Join Paul F. Aubin for an in-depth discussion in this video Working with stairs, part of Revit 2017: Essential Training for Architecture (Metric).
- [Voiceover] In this movie we're going to begin working with stairs. Revit contains two kinds of stairs, stair by sketch and stair by component. So in this movie we'll start with the stair by sketch and we'll look at the stair by component in a later movie. So I'm in a floor plan here, specifically the Level 2 floor plan and I'm going to create the stair that goes from Level 2 to Level 3. So I'm going to come over here to my Zoom command and I'm going to zoom in down here on this space. This is labeled the South Stair and we're going to create the stair in this general location right here. Up on the Architecture tab, on the Circulation panel, I can click the drop down next to the Stair button and I'm going to choose Stair by Sketch.
Now, the stair by sketch has a few different buttons that we can look at and you can see them over here on the Draw panel, there's a Run, Boundary, and Riser. Now run is typically the button that you're going to want to use and it's lit up by default. If I let the tool tip display, you can kind of see what this tool will do for us. With a simple two clicks, it will create an entire run of stairs including two green lines, which represent the boundary edges of the stair, a blue line down the center which represents the path of the stair and then a series of black lines which represent the individual risers themselves.

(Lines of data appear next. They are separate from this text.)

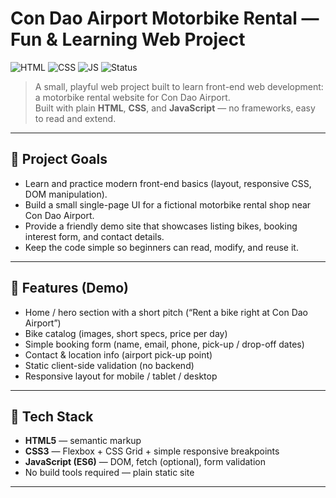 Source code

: # Con Dao Airport Motorbike Rental — Fun & Learning Web Project

![HTML](https://img.shields.io/badge/tech-HTML-blue.svg)
![CSS](https://img.shields.io/badge/tech-CSS-purple.svg)
![JS](https://img.shields.io/badge/tech-JavaScript-yellow.svg)
![Status](https://img.shields.io/badge/status-experimental--hobby-success.svg)

> A small, playful web project built to learn front-end web development: a motorbike rental website for Con Dao Airport.  
> Built with plain **HTML**, **CSS**, and **JavaScript** — no frameworks, easy to read and extend.

---

## 📌 Project Goals
- Learn and practice modern front-end basics (layout, responsive CSS, DOM manipulation).
- Build a small single-page UI for a fictional motorbike rental shop near Con Dao Airport.
- Provide a friendly demo site that showcases listing bikes, booking interest form, and contact details.
- Keep the code simple so beginners can read, modify, and reuse it.

---

## 🚀 Features (Demo)
- Home / hero section with a short pitch (“Rent a bike right at Con Dao Airport”)
- Bike catalog (images, short specs, price per day)
- Simple booking form (name, email, phone, pick-up / drop-off dates)
- Contact & location info (airport pick-up point)
- Static client-side validation (no backend)
- Responsive layout for mobile / tablet / desktop

---

## 🧩 Tech Stack
- **HTML5** — semantic markup
- **CSS3** — Flexbox + CSS Grid + simple responsive breakpoints
- **JavaScript (ES6)** — DOM, fetch (optional), form validation
- No build tools required — plain static site

---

So with two clicks, you get quite a bit of information established. Now, let's look at how it actually decides how to create and position all of those elements. If you look over at the properties palette, you can see that my stair type is called 190 millimeter max riser, 250 millimeter going. So we're going to stick with that type. We're also setting our constraints here from Level 2 to Level 3. So we're working on the Level 2 floor plan and we're going to go up to the third floor.
Now, Revit will take that height between those two levels and it will use it to calculate the desired number of risers and you can see that currently that is set to 16. The actual riser height is calculating out as 187.5 millimeters. Now, that's just below our 190 maximum. Now to see that, let's click the Edit Type button here and at the very top of this dialogue, you can see some calculation rules. You'll see that there's a minimum tread depth of 250 and a maximum riser height of 190.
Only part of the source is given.